Alain Mouton
Gebrek aan opleiding en netwerk oorzaak hoge werkloosheid allochtonen
Vlaams minister-president Geert Bourgeois (N-VA) vindt dat er meer inspanningen nodig zijn om allochtonen aan een job te helpen. Met een werkzaamheidsgraad van 46 procent in Vlaanderen zitten niet-Belgen onder het EU-gemiddelde van 58 procent. “Zij vormen een grote potentiële arbeidsreserve”, benadrukt de Vlaamse minister-president.
Bourgeois deed zijn uitspraken op de startreceptie van Voka voor het nieuwe werkjaar. Hij noemde het ‘dramatisch’ dat slechts 46 procent van de mensen van allochtone afkomst aan de slag zijn. Het streefcijfer van de Vlaamse regering is 75 procent. Dat de werkgelegenheidsgraad bij allochtonen vijf jaar geleden nog lager lag dan nu, 38 procent om precies te zijn, is een magere troost. “Ik moet aan dit publiek van Voka, dat ethisch ondernemen hoog in het vaandel voert, niet uitleggen dat discriminatie in deze verwerpelijk is”, aldus nog Bourgeois.
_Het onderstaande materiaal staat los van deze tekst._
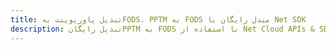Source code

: ---title: تبدیل پاورپوینت بهFODS، PPTM به FODS مبدل رایگان یا Net SDKdescription: تبدیل رایگانPPTM به FODS با استفاده از Net Cloud APIs & SDK. همچنین اسناد Microsoft PowerPoint را در Cloud ایجاد، ویرایش و رندر کنید.---
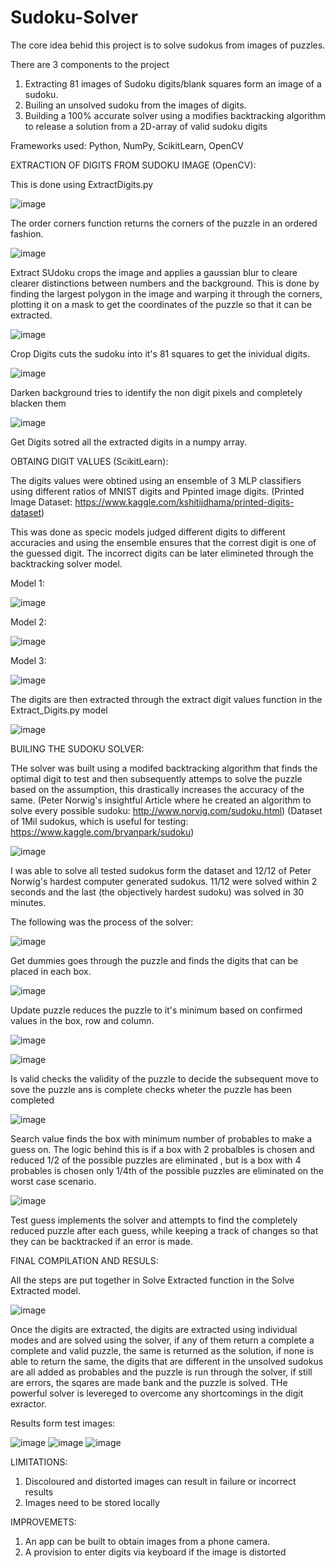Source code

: # Sudoku-Solver
The core idea behid this project is to solve sudokus from images of puzzles. 

There are 3 components to the project 
1. Extracting 81 images of Sudoku digits/blank squares form an image of a sudoku.
2. Builing an unsolved sudoku from the images of digits. 
3. Building a 100% accurate solver using a modifies backtracking algorithm to release a solution from a 2D-array of valid sudoku digits 

Frameworks used: Python, NumPy, ScikitLearn, OpenCV


EXTRACTION OF DIGITS FROM SUDOKU IMAGE (OpenCV):

This is done using ExtractDigits.py

![image](https://user-images.githubusercontent.com/74304695/183119051-a4f628aa-5536-491e-bdfd-4be5e15e3f4e.png)

The order corners function returns the corners of the puzzle in an ordered fashion.


![image](https://user-images.githubusercontent.com/74304695/183119133-8a8fc0b1-94a0-4bdd-b624-5535d076aec5.png)

Extract SUdoku crops the image and applies a gaussian blur to cleare clearer distinctions between numbers and the background. This is done by finding the largest polygon in the image and warping it through the corners, plotting it on a mask to get the coordinates of the puzzle so that it can be extracted. 


![image](https://user-images.githubusercontent.com/74304695/183120671-136e92f6-cc45-4f88-932b-bb9ccdc9316a.png)

Crop Digits cuts the sudoku into it's 81 squares to get the inividual digits.

![image](https://user-images.githubusercontent.com/74304695/183120721-29f0ed5f-7f33-4104-9f72-c25afd222c70.png)

Darken background tries to identify the non digit pixels and completely blacken them

![image](https://user-images.githubusercontent.com/74304695/183120811-5861fb38-6d88-47f0-b593-260bae33675f.png)

Get Digits sotred all the extracted digits in a numpy array. 



OBTAING DIGIT VALUES (ScikitLearn):

The digits values were obtined using an ensemble of 3 MLP classifiers using different ratios of MNIST digits and Ppinted image digits.
(Printed Image Dataset: https://www.kaggle.com/kshitijdhama/printed-digits-dataset)

This was done as specic models judged different digits to different accuracies and using the ensemble ensures that the correst digit is one of the guessed digit. The incorrect digits can be later elimineted through the backtracking solver model.

Model 1: 

![image](https://user-images.githubusercontent.com/74304695/183122412-1b4b16cf-a759-49e5-8015-695479ccaadb.png)

Model 2:

![image](https://user-images.githubusercontent.com/74304695/183122524-4d54d8e1-16c1-4c7e-ae6a-6d35f279bccf.png)

Model 3:

![image](https://user-images.githubusercontent.com/74304695/183122586-b0a9ef57-2b2c-4c1b-89eb-789c1fad5a3a.png)


The digits are then extracted through the extract digit values function in the Extract_Digits.py model

![image](https://user-images.githubusercontent.com/74304695/183122788-3261e650-79e5-4fb8-bf38-e510b85a06f1.png)



BUILING THE SUDOKU SOLVER: 

THe solver was built using a modifed backtracking algorithm that finds the optimal digit to test and then subsequently attemps to solve the puzzle based on the assumption, this drastically increases the accuracy of the same.
(Peter Norwig's insightful Article where he created an algorithm to solve every possible sudoku: http://www.norvig.com/sudoku.html)
(Dataset of 1Mil sudokus, which is useful for testing: https://www.kaggle.com/bryanpark/sudoku)

![image](https://user-images.githubusercontent.com/74304695/183124362-a98e3e7a-98ed-48ae-ab28-43046adc4d86.png)

I was able to solve all tested sudokus form the dataset and 12/12 of Peter Norwig's hardest computer generated sudokus. 11/12 were solved within 2 seconds and the last (the objectively hardest sudoku) was solved in 30 minutes.


The following was the process of the solver: 

![image](https://user-images.githubusercontent.com/74304695/183124492-4196dd6b-2200-45aa-9a40-f96ad93883de.png)

Get dummies goes through the puzzle and finds the digits that can be placed in each box. 


![image](https://user-images.githubusercontent.com/74304695/183124698-6db91b2c-5eab-48bd-8000-5f79e3e2707d.png)

Update puzzle reduces the puzzle to it's minimum based on confirmed values in the box, row and column. 


![image](https://user-images.githubusercontent.com/74304695/183124875-6738cc30-692a-4a8c-8c21-e7709143c8ba.png)

![image](https://user-images.githubusercontent.com/74304695/183125019-d251247b-b714-4081-9ba6-1479dfda4a8f.png)


Is valid checks the validity of the puzzle to decide the subsequent move to sove the puzzle ans is complete checks wheter the puzzle has been completed


![image](https://user-images.githubusercontent.com/74304695/183125123-635d72ea-108e-4f6a-b625-3c304e4f4994.png)

Search value finds the box with minimum number of probables to make a guess on. The logic behind this is 
if a box with 2 probalbles is chosen and reduced 1/2 of the possible puzzles are eliminated , but is a box with 4 probables is chosen only 1/4th of the possible puzzles are eliminated on the worst case scenario.


![image](https://user-images.githubusercontent.com/74304695/183125529-c4ea2946-1396-42f6-8033-226cec808069.png)

Test guess implements the solver and attempts to find the completely reduced puzzle after each guess, while keeping a track of changes so that they can be backtracked if an error is made. 



FINAL COMPILATION AND RESULS: 

All the steps are put together in Solve Extracted function in the Solve Extracted model. 

![image](https://user-images.githubusercontent.com/74304695/183126049-97e7f810-4e4e-424d-880b-b9c91abf175c.png)

Once the digits are extracted, the digits are extracted using individual modes and are solved using the solver, if any of them return a complete a complete and valid puzzle, the same is returned as the solution, if none is able to return the same, the digits that are different in the unsolved sudokus are all added as probables and the puzzle is run through the solver, if still are errors, the sqares are made bank and the puzzle is solved. 
THe powerful solver is levereged to overcome any shortcomings in the digit exractor. 


Results form test images: 

![image](https://user-images.githubusercontent.com/74304695/183127069-bd6cf444-3a33-4fc8-8531-d997b55f4e5e.png) ![image](https://user-images.githubusercontent.com/74304695/183127118-39d12d13-44c6-492a-9d82-278c0ef53d9c.png) ![image](https://user-images.githubusercontent.com/74304695/183127161-b55ee837-9fe2-4a1f-bdea-3087f5697397.png)


LIMITATIONS: 
1. Discoloured and distorted images can result in failure or incorrect results
2. Images need to be stored locally


IMPROVEMETS:
1. An app can be built to obtain images from a phone camera.
2. A provision to enter digits via keyboard if the image is distorted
Discriminatie bij aanwerving en selectie is inderdaad een belangrijke oorzaak voor het laag aantal mensen niet afkomstig uit de EU dat aan de slag is. Vandaar dat in het verleden al verschillende voorstellen zijn gelanceerd om dat probleem aan te pakken. Zo wordt om de haverklap gepleit voor anonieme sollicitaties. Onderzoek toont aan dat allochtonen minder snel worden uitgenodigd op een sollicitatiegesprek dan autochtonen. Het probleem bij dat en andere voorstellen is dat de focus te veel op één oorzaak van de lage tewerkstelling van allochtonen ligt. En zelfs niet eens de belangrijkste oorzaak.
Vijf oorzaken
Arbeidsmarktonderzoek toont aan dat discriminatie bij aanwerving slechts de vierde oorzaak is van de zwakke situatie van de allochtonen op de arbeidsmarkt. Jan Denys, arbeidsmarktspecialist van Randstad, lijst in zijn boek ‘Free to Work’ vijf redenen op voor de lage werkgelegenheidsgraad bij de niet-EU-populatie.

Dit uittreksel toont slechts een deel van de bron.